START Records supplied
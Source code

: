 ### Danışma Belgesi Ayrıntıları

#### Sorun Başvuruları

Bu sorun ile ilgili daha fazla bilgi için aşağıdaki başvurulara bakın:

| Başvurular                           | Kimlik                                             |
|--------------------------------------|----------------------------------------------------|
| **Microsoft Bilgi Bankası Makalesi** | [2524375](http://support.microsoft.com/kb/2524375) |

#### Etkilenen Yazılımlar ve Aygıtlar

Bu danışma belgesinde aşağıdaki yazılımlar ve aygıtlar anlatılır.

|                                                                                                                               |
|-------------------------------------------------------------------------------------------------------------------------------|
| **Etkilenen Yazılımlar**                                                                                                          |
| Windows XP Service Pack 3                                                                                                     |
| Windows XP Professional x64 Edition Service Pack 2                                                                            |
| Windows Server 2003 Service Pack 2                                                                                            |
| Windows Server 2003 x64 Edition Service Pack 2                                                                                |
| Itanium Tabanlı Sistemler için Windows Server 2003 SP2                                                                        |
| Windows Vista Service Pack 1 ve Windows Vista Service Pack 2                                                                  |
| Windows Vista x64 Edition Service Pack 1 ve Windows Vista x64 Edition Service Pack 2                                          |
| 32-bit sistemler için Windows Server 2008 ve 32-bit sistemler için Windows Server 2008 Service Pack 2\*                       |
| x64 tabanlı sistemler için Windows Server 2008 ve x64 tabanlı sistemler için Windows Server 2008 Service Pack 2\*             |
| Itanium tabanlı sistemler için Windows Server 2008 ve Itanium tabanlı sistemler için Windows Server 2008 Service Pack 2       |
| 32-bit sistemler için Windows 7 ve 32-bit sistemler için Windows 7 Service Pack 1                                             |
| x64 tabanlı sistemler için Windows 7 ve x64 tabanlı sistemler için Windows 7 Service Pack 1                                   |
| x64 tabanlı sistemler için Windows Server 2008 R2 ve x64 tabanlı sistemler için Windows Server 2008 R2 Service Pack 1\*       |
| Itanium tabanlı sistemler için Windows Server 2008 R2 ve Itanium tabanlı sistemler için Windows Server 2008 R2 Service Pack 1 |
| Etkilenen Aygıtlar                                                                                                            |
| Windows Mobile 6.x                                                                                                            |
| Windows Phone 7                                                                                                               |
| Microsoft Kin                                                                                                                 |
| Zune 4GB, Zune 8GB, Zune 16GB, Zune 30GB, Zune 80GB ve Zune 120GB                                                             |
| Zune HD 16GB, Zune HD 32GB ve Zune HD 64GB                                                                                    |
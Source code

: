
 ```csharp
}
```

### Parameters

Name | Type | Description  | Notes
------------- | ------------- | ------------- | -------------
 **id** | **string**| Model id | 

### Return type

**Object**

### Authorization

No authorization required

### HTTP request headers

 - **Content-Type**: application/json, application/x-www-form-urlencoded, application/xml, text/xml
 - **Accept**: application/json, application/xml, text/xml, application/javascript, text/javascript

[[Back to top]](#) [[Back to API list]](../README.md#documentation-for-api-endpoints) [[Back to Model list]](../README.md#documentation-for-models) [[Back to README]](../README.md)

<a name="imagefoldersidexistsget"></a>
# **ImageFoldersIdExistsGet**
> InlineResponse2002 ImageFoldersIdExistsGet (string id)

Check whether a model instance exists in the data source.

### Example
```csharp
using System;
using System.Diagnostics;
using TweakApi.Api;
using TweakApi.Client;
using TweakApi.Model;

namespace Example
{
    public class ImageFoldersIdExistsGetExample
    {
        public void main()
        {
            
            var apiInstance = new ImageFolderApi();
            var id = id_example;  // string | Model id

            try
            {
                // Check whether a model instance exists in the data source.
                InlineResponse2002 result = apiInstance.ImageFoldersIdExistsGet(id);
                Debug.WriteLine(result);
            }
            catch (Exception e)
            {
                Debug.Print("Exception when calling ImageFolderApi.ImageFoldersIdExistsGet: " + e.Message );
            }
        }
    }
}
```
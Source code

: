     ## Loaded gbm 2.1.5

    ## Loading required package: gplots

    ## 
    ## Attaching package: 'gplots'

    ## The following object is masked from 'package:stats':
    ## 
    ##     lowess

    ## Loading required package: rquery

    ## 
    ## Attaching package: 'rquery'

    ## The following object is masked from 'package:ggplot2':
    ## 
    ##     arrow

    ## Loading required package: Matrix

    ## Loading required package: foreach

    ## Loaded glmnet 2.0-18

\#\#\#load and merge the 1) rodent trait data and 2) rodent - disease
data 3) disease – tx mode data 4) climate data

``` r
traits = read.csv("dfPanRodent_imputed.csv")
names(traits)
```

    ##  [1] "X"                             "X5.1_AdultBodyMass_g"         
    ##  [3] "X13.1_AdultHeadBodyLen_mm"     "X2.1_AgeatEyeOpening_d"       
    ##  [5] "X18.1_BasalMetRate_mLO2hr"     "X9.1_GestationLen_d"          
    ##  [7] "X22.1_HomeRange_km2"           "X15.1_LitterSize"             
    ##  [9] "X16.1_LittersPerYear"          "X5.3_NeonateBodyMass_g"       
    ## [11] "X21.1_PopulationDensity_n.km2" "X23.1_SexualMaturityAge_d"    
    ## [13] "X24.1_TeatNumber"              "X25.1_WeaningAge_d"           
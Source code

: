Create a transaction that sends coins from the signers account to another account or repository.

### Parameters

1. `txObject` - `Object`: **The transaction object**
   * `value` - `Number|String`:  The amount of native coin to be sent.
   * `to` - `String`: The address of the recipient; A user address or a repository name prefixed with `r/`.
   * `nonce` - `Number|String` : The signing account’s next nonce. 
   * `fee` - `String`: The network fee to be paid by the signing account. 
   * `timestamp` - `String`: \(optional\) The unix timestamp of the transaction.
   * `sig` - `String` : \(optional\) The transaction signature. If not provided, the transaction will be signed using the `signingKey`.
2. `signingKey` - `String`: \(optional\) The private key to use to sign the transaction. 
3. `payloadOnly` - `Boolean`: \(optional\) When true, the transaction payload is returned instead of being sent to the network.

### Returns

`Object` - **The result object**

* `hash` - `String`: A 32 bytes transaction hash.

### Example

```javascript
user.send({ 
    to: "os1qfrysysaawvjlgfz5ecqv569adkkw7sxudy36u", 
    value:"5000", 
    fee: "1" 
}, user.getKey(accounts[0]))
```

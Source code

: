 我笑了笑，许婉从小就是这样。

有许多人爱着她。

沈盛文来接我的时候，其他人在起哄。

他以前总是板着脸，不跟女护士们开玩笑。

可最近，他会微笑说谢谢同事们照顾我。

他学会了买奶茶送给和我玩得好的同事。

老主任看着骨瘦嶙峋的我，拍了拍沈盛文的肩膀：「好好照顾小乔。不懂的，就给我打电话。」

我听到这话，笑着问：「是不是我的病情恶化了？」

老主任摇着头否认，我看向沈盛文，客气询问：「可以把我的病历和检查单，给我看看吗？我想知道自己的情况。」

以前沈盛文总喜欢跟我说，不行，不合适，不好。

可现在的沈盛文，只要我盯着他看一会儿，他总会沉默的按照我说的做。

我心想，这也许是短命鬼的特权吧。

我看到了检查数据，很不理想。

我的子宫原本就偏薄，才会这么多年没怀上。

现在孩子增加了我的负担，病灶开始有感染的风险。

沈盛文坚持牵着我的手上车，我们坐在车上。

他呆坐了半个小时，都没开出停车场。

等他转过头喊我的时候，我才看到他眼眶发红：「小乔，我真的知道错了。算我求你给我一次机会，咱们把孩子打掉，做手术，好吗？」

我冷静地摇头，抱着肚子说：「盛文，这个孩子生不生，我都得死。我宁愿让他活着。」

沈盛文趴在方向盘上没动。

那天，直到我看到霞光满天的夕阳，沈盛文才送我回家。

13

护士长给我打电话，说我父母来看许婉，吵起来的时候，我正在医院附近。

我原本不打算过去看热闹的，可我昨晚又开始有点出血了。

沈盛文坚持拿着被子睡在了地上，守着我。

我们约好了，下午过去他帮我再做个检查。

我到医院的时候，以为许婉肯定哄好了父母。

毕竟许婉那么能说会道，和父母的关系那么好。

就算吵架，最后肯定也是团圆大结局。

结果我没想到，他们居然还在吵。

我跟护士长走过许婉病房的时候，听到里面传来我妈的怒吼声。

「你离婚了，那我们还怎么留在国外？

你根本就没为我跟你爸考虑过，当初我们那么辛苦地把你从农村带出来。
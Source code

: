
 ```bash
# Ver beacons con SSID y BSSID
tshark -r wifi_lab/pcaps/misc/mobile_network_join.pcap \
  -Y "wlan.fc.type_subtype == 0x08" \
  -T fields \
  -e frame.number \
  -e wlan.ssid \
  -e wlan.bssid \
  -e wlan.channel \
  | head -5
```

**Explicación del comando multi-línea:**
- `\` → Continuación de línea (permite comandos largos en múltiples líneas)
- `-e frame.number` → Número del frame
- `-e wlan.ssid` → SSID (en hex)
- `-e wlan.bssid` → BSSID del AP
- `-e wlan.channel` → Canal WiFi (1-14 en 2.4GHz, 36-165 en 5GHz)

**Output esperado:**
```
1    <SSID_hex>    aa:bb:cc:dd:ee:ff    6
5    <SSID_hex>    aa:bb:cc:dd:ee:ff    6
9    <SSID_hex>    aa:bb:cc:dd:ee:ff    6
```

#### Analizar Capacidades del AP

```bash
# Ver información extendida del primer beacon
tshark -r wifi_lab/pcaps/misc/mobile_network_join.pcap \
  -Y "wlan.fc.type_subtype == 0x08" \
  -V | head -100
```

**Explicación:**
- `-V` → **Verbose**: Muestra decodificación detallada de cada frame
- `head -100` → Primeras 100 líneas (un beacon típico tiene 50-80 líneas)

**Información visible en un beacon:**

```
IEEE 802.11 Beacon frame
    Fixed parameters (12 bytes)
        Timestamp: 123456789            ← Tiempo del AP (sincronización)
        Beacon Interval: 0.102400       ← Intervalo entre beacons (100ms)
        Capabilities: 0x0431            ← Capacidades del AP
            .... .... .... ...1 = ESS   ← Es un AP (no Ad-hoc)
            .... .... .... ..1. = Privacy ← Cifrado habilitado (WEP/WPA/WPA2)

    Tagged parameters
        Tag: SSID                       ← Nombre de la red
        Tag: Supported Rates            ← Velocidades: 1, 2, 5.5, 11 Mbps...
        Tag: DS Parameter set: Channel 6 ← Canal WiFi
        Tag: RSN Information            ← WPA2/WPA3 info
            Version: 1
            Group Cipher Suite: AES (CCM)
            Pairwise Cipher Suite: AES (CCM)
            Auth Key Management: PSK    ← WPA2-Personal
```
END Records supplied
— Instructions for the task —
The lines above, from the start of the records through the one containing "Server 2003 x64", are to be printed exactly, and nothing else is to be included.

— Task solution —
Source code

: ### Danışma Belgesi Ayrıntıları

#### Sorun Başvuruları

Bu sorun ile ilgili daha fazla bilgi için aşağıdaki başvurulara bakın:

| Başvurular                           | Kimlik                                             |
|--------------------------------------|----------------------------------------------------|
| **Microsoft Bilgi Bankası Makalesi** | [2524375](http://support.microsoft.com/kb/2524375) |

#### Etkilenen Yazılımlar ve Aygıtlar

Bu danışma belgesinde aşağıdaki yazılımlar ve aygıtlar anlatılır.

|                                                                                                                               |
|-------------------------------------------------------------------------------------------------------------------------------|
| **Etkilenen Yazılımlar**                                                                                                          |
| Windows XP Service Pack 3                                                                                                     |
| Windows XP Professional x64 Edition Service Pack 2                                                                            |
| Windows Server 2003 Service Pack 2                                                                                            |
| Windows Server 2003 x64 Edition Service Pack 2                                                                                |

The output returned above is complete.